Moreover, the BSEC is focusing on introducing an artificial intelligence (AI)-powered market surveillance system and ensuring that stock market offenders face imprisonment and financial penalties, he said.
The BSEC chairman made the comments today at a talk organised by the Capital Market Journalists' Forum (CMJF) at its office in the capital. The event was chaired by CMJF President Munir Hossain and moderated by General Secretary Ahsan Habib.
He said the AI-based surveillance system would be introduced within a year to prevent stock market manipulation. "The Dhaka Stock Exchange has already been instructed in this regard," he said.
He also said the BSEC is considering filing criminal cases instead of civil suits in incidents involving irregularities, corruption and market manipulation.
Khan said the previous commission had imposed fines that exceeded the amount manipulators earned through illegal activities in an effort to deter such practices.
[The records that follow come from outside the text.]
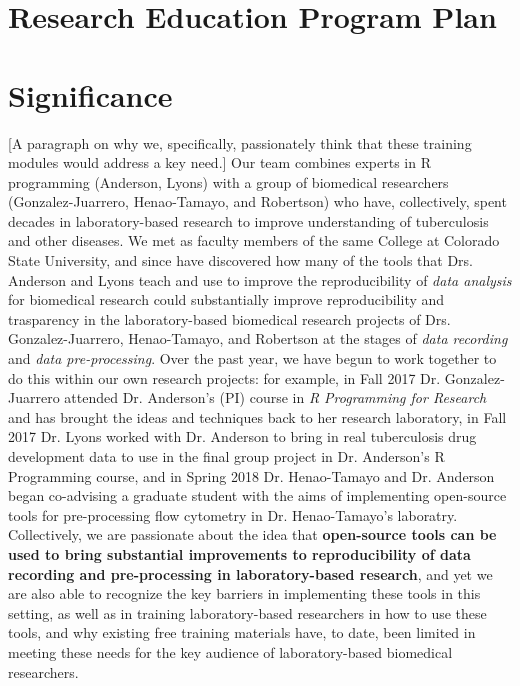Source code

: \documentclass[pdftex,english,11pt,parskip=half]{scrartcl}
\begin{document}
\def\bf{\normalfont\bfseries}
\pagestyle{empty}

\section*{Research Education Program Plan}

\section{Significance}
\vspace{-0.1in}

[A paragraph on why we, specifically, passionately think that these training modules would address a key need.] Our team combines experts in R programming (Anderson, Lyons) with a group of biomedical researchers (Gonzalez-Juarrero, Henao-Tamayo, and Robertson) who have, collectively, spent decades in laboratory-based research to improve understanding of tuberculosis and other diseases. We met as faculty members of the same College at Colorado State University, and since have discovered how many of the tools that Drs. Anderson and Lyons teach and use to improve the reproducibility of \textit{data analysis} for biomedical research could substantially improve reproducibility and trasparency in the laboratory-based biomedical research projects of Drs. Gonzalez-Juarrero, Henao-Tamayo, and Robertson at the stages of \textit{data recording} and \textit{data pre-processing}. Over the past year, we have begun to work together to do this within our own research projects: for example, in Fall 2017 Dr. Gonzalez-Juarrero attended Dr. Anderson's (PI) course in \textit{R Programming for Research} and has brought the ideas and techniques back to her research laboratory, in Fall 2017 Dr. Lyons worked with Dr. Anderson to bring in real tuberculosis drug development data to use in the final group project in Dr. Anderson's R Programming course, and in Spring 2018 Dr. Henao-Tamayo and Dr. Anderson began co-advising a graduate student with the aims of implementing open-source tools for pre-processing flow cytometry in Dr. Henao-Tamayo's laboratry. Collectively, we are passionate about the idea that \textbf{open-source tools can be used to bring substantial improvements to reproducibility of data recording and pre-processing in laboratory-based research}, and yet we are also able to recognize the key barriers in implementing these tools in this setting, as well as in training laboratory-based researchers in how to use these tools, and why existing free training materials have, to date, been limited in meeting these needs for the key audience of laboratory-based biomedical researchers. 
\end{document}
However, he noted that although the BSEC imposed fines, enforcement is often stalled by court proceedings.
Khan announced that day-netting facilities may soon be introduced for fundamentally strong listed companies. Once implemented, investors will be able to buy and sell shares of eligible companies on the same trading day.
He said the proposal was recently made by the association of brokerage house owners. However, given the current market conditions, it is not feasible to introduce the facility for all listed shares.
"We are considering introducing the facility initially for high-quality companies, possibly the top 30 companies," he said.
To develop the bond market, the BSEC plans to list bonds on the main board instead of the Alternative Trading Board (ATB). The commission is also actively working to introduce derivatives trading, which Khan said is essential for the market.
Regarding suspended companies, Khan said no country in the world allows trading of shares of companies that have ceased operations.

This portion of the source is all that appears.